Miltiadis Grigoriou

Personal information
- Born: 23 March 1935 (age 91)

Chess career
- Country: Greece
- Title: International Master (1975)

= Miltiadis Grigoriou =

Greek chess player

Miltiadis Grigoriou (Μιλτιάδης Γρηγορίου; born 23 March 1935) is a Greek chess International Master (1975), Greek Chess Championship winner (1974).

==Chess career==
In the 1970s, Miltiadis Grigoriou was one of the leading Greek chess players. In 1974 he won Greek Chess Championship. In 1978 he won 3rd place in International Chess tournament in Kallithea, scored 6½ out of 11, one and a half points behind the tournament winners Petar Velikov and Krum Georgiev.

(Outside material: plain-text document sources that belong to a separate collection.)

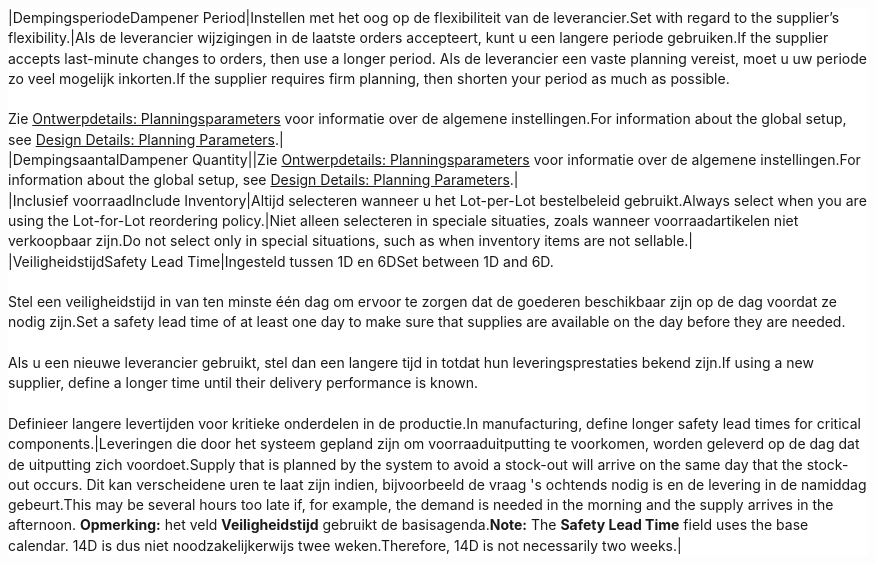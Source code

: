 |<span data-ttu-id="7bcf7-123">Dempingsperiode</span><span class="sxs-lookup"><span data-stu-id="7bcf7-123">Dampener Period</span></span>|<span data-ttu-id="7bcf7-124">Instellen met het oog op de flexibiliteit van de leverancier.</span><span class="sxs-lookup"><span data-stu-id="7bcf7-124">Set with regard to the supplier’s flexibility.</span></span>|<span data-ttu-id="7bcf7-125">Als de leverancier wijzigingen in de laatste orders accepteert, kunt u een langere periode gebruiken.</span><span class="sxs-lookup"><span data-stu-id="7bcf7-125">If the supplier accepts last-minute changes to orders, then use a longer period.</span></span> <span data-ttu-id="7bcf7-126">Als de leverancier een vaste planning vereist, moet u uw periode zo veel mogelijk inkorten.</span><span class="sxs-lookup"><span data-stu-id="7bcf7-126">If the supplier requires firm planning, then shorten your period as much as possible.</span></span><br /><br /> <span data-ttu-id="7bcf7-127">Zie [Ontwerpdetails: Planningsparameters](design-details-planning-parameters.md) voor informatie over de algemene instellingen.</span><span class="sxs-lookup"><span data-stu-id="7bcf7-127">For information about the global setup, see [Design Details: Planning Parameters](design-details-planning-parameters.md).</span></span>|  
|<span data-ttu-id="7bcf7-128">Dempingsaantal</span><span class="sxs-lookup"><span data-stu-id="7bcf7-128">Dampener Quantity</span></span>||<span data-ttu-id="7bcf7-129">Zie [Ontwerpdetails: Planningsparameters](design-details-planning-parameters.md) voor informatie over de algemene instellingen.</span><span class="sxs-lookup"><span data-stu-id="7bcf7-129">For information about the global setup, see [Design Details: Planning Parameters](design-details-planning-parameters.md).</span></span>|  
|<span data-ttu-id="7bcf7-130">Inclusief voorraad</span><span class="sxs-lookup"><span data-stu-id="7bcf7-130">Include Inventory</span></span>|<span data-ttu-id="7bcf7-131">Altijd selecteren wanneer u het Lot-per-Lot bestelbeleid gebruikt.</span><span class="sxs-lookup"><span data-stu-id="7bcf7-131">Always select when you are using the Lot-for-Lot reordering policy.</span></span>|<span data-ttu-id="7bcf7-132">Niet alleen selecteren in speciale situaties, zoals wanneer voorraadartikelen niet verkoopbaar zijn.</span><span class="sxs-lookup"><span data-stu-id="7bcf7-132">Do not select only in special situations, such as when inventory items are not sellable.</span></span>|  
|<span data-ttu-id="7bcf7-133">Veiligheidstijd</span><span class="sxs-lookup"><span data-stu-id="7bcf7-133">Safety Lead Time</span></span>|<span data-ttu-id="7bcf7-134">Ingesteld tussen 1D en 6D</span><span class="sxs-lookup"><span data-stu-id="7bcf7-134">Set between 1D and 6D.</span></span><br /><br /> <span data-ttu-id="7bcf7-135">Stel een veiligheidstijd in van ten minste één dag om ervoor te zorgen dat de goederen beschikbaar zijn op de dag voordat ze nodig zijn.</span><span class="sxs-lookup"><span data-stu-id="7bcf7-135">Set a safety lead time of at least one day to make sure that supplies are available on the day before they are needed.</span></span><br /><br /> <span data-ttu-id="7bcf7-136">Als u een nieuwe leverancier gebruikt, stel dan een langere tijd in totdat hun leveringsprestaties bekend zijn.</span><span class="sxs-lookup"><span data-stu-id="7bcf7-136">If using a new supplier, define a longer time until their delivery performance is known.</span></span><br /><br /> <span data-ttu-id="7bcf7-137">Definieer langere levertijden voor kritieke onderdelen in de productie.</span><span class="sxs-lookup"><span data-stu-id="7bcf7-137">In manufacturing, define longer safety lead times for critical components.</span></span>|<span data-ttu-id="7bcf7-138">Leveringen die door het systeem gepland zijn om voorraaduitputting te voorkomen, worden geleverd op de dag dat de uitputting zich voordoet.</span><span class="sxs-lookup"><span data-stu-id="7bcf7-138">Supply that is planned by the system to avoid a stock-out will arrive on the same day that the stock-out occurs.</span></span> <span data-ttu-id="7bcf7-139">Dit kan verscheidene uren te laat zijn indien, bijvoorbeeld de vraag 's ochtends nodig is en de levering in de namiddag gebeurt.</span><span class="sxs-lookup"><span data-stu-id="7bcf7-139">This may be several hours too late if, for example, the demand is needed in the morning and the supply arrives in the afternoon.</span></span> <span data-ttu-id="7bcf7-140">**Opmerking:** het veld **Veiligheidstijd** gebruikt de basisagenda.</span><span class="sxs-lookup"><span data-stu-id="7bcf7-140">**Note:**  The **Safety Lead Time** field uses the base calendar.</span></span> <span data-ttu-id="7bcf7-141">14D is dus niet noodzakelijkerwijs twee weken.</span><span class="sxs-lookup"><span data-stu-id="7bcf7-141">Therefore, 14D is not necessarily two weeks.</span></span>|  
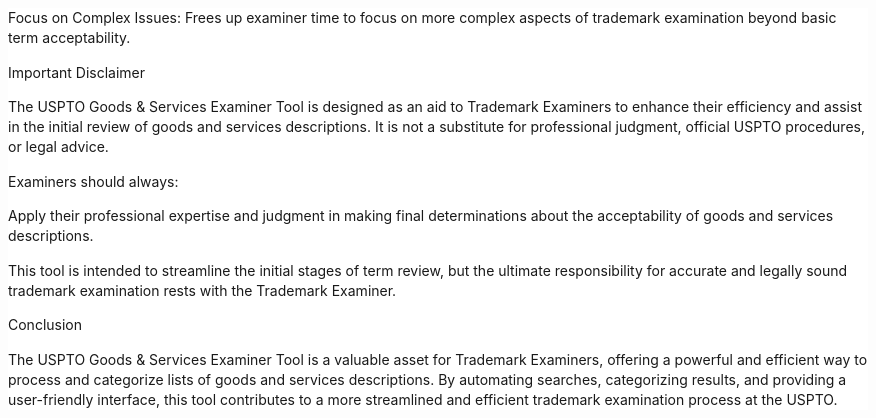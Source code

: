 Focus on Complex Issues: Frees up examiner time to focus on more complex aspects of trademark examination beyond basic term acceptability.

Important Disclaimer

The USPTO Goods & Services Examiner Tool is designed as an aid to Trademark Examiners to enhance their efficiency and assist in the initial review of goods and services descriptions. It is not a substitute for professional judgment, official USPTO procedures, or legal advice.

Examiners should always:

Apply their professional expertise and judgment in making final determinations about the acceptability of goods and services descriptions.

This tool is intended to streamline the initial stages of term review, but the ultimate responsibility for accurate and legally sound trademark examination rests with the Trademark Examiner.

Conclusion

The USPTO Goods & Services Examiner Tool is a valuable asset for Trademark Examiners, offering a powerful and efficient way to process and categorize lists of goods and services descriptions. By automating searches, categorizing results, and providing a user-friendly interface, this tool contributes to a more streamlined and efficient trademark examination process at the USPTO.
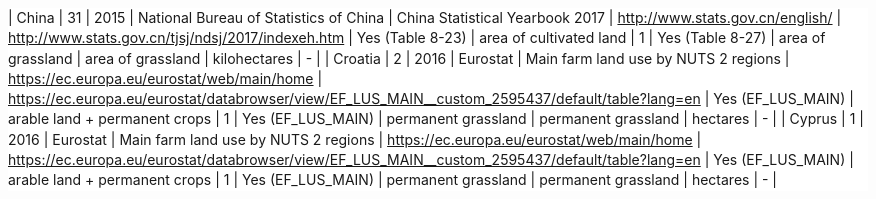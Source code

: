 | China                            |                          31 | 2015      | National Bureau of Statistics of China                                                         | China Statistical Yearbook 2017                             | http://www.stats.gov.cn/english/                                                          | http://www.stats.gov.cn/tjsj/ndsj/2017/indexeh.htm                                                                                                                                                                                                                                                                                          | Yes (Table 8-23)                                                      | area of cultivated land                                                                                 |                1 | Yes (Table 8-27)          | area of grassland                                                                                                                                                                                                | area of grassland                                                                                                          | kilohectares      | -                                                                                                                                                                                                                                                                                        |
| Croatia                          |                           2 | 2016      | Eurostat                                                                                       | Main farm land use by NUTS 2 regions                        | https://ec.europa.eu/eurostat/web/main/home                                               | https://ec.europa.eu/eurostat/databrowser/view/EF_LUS_MAIN__custom_2595437/default/table?lang=en                                                                                                                                                                                                                                            | Yes (EF_LUS_MAIN)                                                     | arable land + permanent crops                                                                           |                1 | Yes (EF_LUS_MAIN)         | permanent grassland                                                                                                                                                                                              | permanent grassland                                                                                                        | hectares          | -                                                                                                                                                                                                                                                                                        |
| Cyprus                           |                           1 | 2016      | Eurostat                                                                                       | Main farm land use by NUTS 2 regions                        | https://ec.europa.eu/eurostat/web/main/home                                               | https://ec.europa.eu/eurostat/databrowser/view/EF_LUS_MAIN__custom_2595437/default/table?lang=en                                                                                                                                                                                                                                            | Yes (EF_LUS_MAIN)                                                     | arable land + permanent crops                                                                           |                1 | Yes (EF_LUS_MAIN)         | permanent grassland                                                                                                                                                                                              | permanent grassland                                                                                                        | hectares          | -                                                                                                                                                                                                                                                                                        |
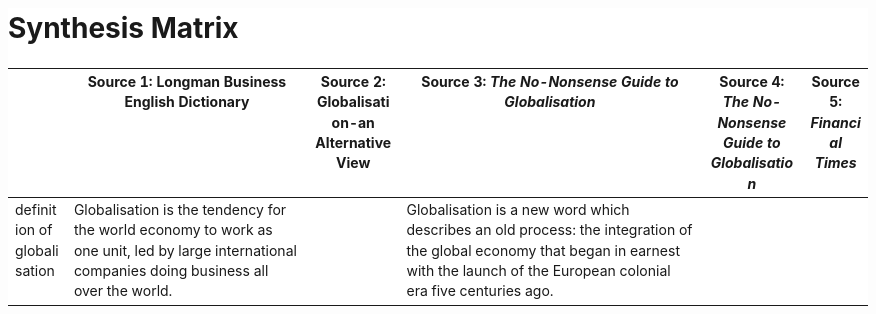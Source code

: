 # Synthesis Matrix

|                                                              | Source 1: Longman Business English Dictionary                                                                                                                                                                         | Source 2: Globalisation-an Alternative View                                                                                                                                                                                                                                                                                                                                                                                    | Source 3: *The No-Nonsense Guide to Globalisation*                                                                                                                                                                    | Source 4: *The No-Nonsense Guide to Globalisation*                                                                                                                                                                                                                                                                                                                                                         | Source 5: *Financial Times*                                                                                                                                                                                                                                                                                                                                                                     |
| ------------------------------------------------------------ | --------------------------------------------------------------------------------------------------------------------------------------------------------------------------------------------------------------------- | ------------------------------------------------------------------------------------------------------------------------------------------------------------------------------------------------------------------------------------------------------------------------------------------------------------------------------------------------------------------------------------------------------------------------------ | --------------------------------------------------------------------------------------------------------------------------------------------------------------------------------------------------------------------- | ---------------------------------------------------------------------------------------------------------------------------------------------------------------------------------------------------------------------------------------------------------------------------------------------------------------------------------------------------------------------------------------------------------- | ----------------------------------------------------------------------------------------------------------------------------------------------------------------------------------------------------------------------------------------------------------------------------------------------------------------------------------------------------------------------------------------------- |
| definition of globalisation                                  | Globalisation is the tendency for the world economy to work as one unit, led by large international companies doing business all over the world.                                                                      |                                                                                                                                                                                                                                                                                                                                                                                                                                | Globalisation is a new word which describes an old process: the integration of the global economy that began in earnest with the launch of the European colonial era five centuries ago.                              |                                                                                                                                                                                                                                                                                                                                                                                                            |                                                                                                                                                                                                                                                                                                                                                                                                 |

Miltiadis Grigoriou played for Greece in the Men's Chess Balkaniads:
- In 1975, at second board in the 7th Men's Chess Balkaniad in Istanbul (+1, =2, -1),
- In 1976, at second board in the 8th Men's Chess Balkaniad in Athens (+1, =2, -1) and won individual bronze medal,
- In 1977, at sixth board in the 9th Men's Chess Balkaniad in Albena (+0, =2, -2) and won individual bronze medal,
- In 1979, at sixth board in the 11th Chess Balkaniad in Bihać (+1, =2, -2).

In 1975, Miltiadis Grigoriou was awarded the FIDE International Master (IM) title.